According to Husserl (Hua III), phenomenology must be credited for having uncovered a new region of being never before delimited in its peculiarity; a region of being which is not present-at-hand and therefore also not beholden to objective characterization. This dimension pertains to philosophical reflection alone and phenomenology has been instrumental in discovering that philosophy and the sciences do not just have a different perspective on the same topics, but different topics altogether.
I am currently working on the ensuing book projects:
· Dreyfus and Phenomenology. The Critique of Cognitivism and Its Discontents, author.
· Iniciación en los problemas contemporáneos de la fenomenología, editor, editor.
Dreyfus and Phenomenology is nearing completion (a 90,000 word manuscript is in the offing). The book presents Dreyfus’s thought in a series of debates concerning the assumptions of cognitivism, the primacy of phenomenology over logical analysis, the conceptualist/nonconceptualist divide, the prospects and possibilities of a Heideggerian cognitive science, and Dreyfus’s own phenomenology of absorbed skillful coping and background practices. However, my tribute to Dreyfus will be critical and not only expository, given that I will part ways with Dreyfus’s understanding of phenomenological philosophy. Ultimately, this should allow a more detailed examination of a phenomenology by means of a critique of its pragmatization, which is how phenomenological philosophy has been received when applied to cognitive discourse. Thinking with Dreyfus against Dreyfus—on occasion by means of deepening his ideas or by a parting of ways with them—is what I consider paying tribute to his legacy. A legacy which can only be transmitted and sustained by a critical assessment of its possibilities and a more profound understanding of its meaning.

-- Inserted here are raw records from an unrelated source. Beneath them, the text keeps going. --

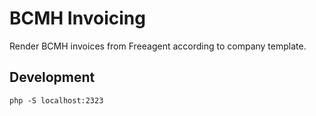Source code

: BCMH Invoicing
===

Render BCMH invoices from Freeagent according to company template.


Development
---

```
php -S localhost:2323
```

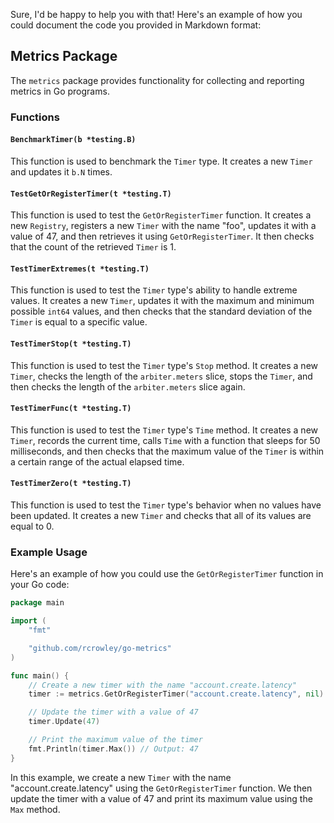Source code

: Sure, I'd be happy to help you with that! Here's an example of how you could document the code you provided in Markdown format:

## Metrics Package

The `metrics` package provides functionality for collecting and reporting metrics in Go programs.

### Functions

#### `BenchmarkTimer(b *testing.B)`

This function is used to benchmark the `Timer` type. It creates a new `Timer` and updates it `b.N` times.

#### `TestGetOrRegisterTimer(t *testing.T)`

This function is used to test the `GetOrRegisterTimer` function. It creates a new `Registry`, registers a new `Timer` with the name "foo", updates it with a value of 47, and then retrieves it using `GetOrRegisterTimer`. It then checks that the count of the retrieved `Timer` is 1.

#### `TestTimerExtremes(t *testing.T)`

This function is used to test the `Timer` type's ability to handle extreme values. It creates a new `Timer`, updates it with the maximum and minimum possible `int64` values, and then checks that the standard deviation of the `Timer` is equal to a specific value.

#### `TestTimerStop(t *testing.T)`

This function is used to test the `Timer` type's `Stop` method. It creates a new `Timer`, checks the length of the `arbiter.meters` slice, stops the `Timer`, and then checks the length of the `arbiter.meters` slice again.

#### `TestTimerFunc(t *testing.T)`

This function is used to test the `Timer` type's `Time` method. It creates a new `Timer`, records the current time, calls `Time` with a function that sleeps for 50 milliseconds, and then checks that the maximum value of the `Timer` is within a certain range of the actual elapsed time.

#### `TestTimerZero(t *testing.T)`

This function is used to test the `Timer` type's behavior when no values have been updated. It creates a new `Timer` and checks that all of its values are equal to 0.

### Example Usage

Here's an example of how you could use the `GetOrRegisterTimer` function in your Go code:

```go
package main

import (
    "fmt"

    "github.com/rcrowley/go-metrics"
)

func main() {
    // Create a new timer with the name "account.create.latency"
    timer := metrics.GetOrRegisterTimer("account.create.latency", nil)

    // Update the timer with a value of 47
    timer.Update(47)

    // Print the maximum value of the timer
    fmt.Println(timer.Max()) // Output: 47
}
```

In this example, we create a new `Timer` with the name "account.create.latency" using the `GetOrRegisterTimer` function. We then update the timer with a value of 47 and print its maximum value using the `Max` method.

Iniciación en los problemas contemporáneos de la fenomenología will be a collection of essays that seeks to introduce readers to phenomenology focussing on contemporary philosophical problems and discussions in which phenomenological philosophy is deeply engaged. The chapters will be penned by members of the CCF and other Latin American phenomenologists who have been invited for the occasion. A table of contents with chapters and authors will be posted here in due course.
References
Gadamer, H.-G. (1990). Hermeneutik I. Wahrheit und Methode. Gründzüge einer philosophischen Hermeneutik. Gesammelte Werke Bd. 1. Tübingen: J. C. B. Mohr (Paul Siebeck).
Husserl, E. (Hua III). Ideen zu einer reinen Phänomenologie und phänomenologischen Philosophie. (Erstes Buch: Allgemeine Einführung in die reine Phänomenologie). Husserliana Bd. III. (Ed. by W. Biemel). The Hague: Martinus Nijhoff, 1950.
Ricoeur, P. (1987). A l’école de la phénoménologie. Paris: Vrin.
Schnädelbach, H. (1981). Morbus hermeneuticus: Thesen über eine philosophische Krankheit. Zeitschrift für Didaktik der Philosophie. Vol. 1, 3-6.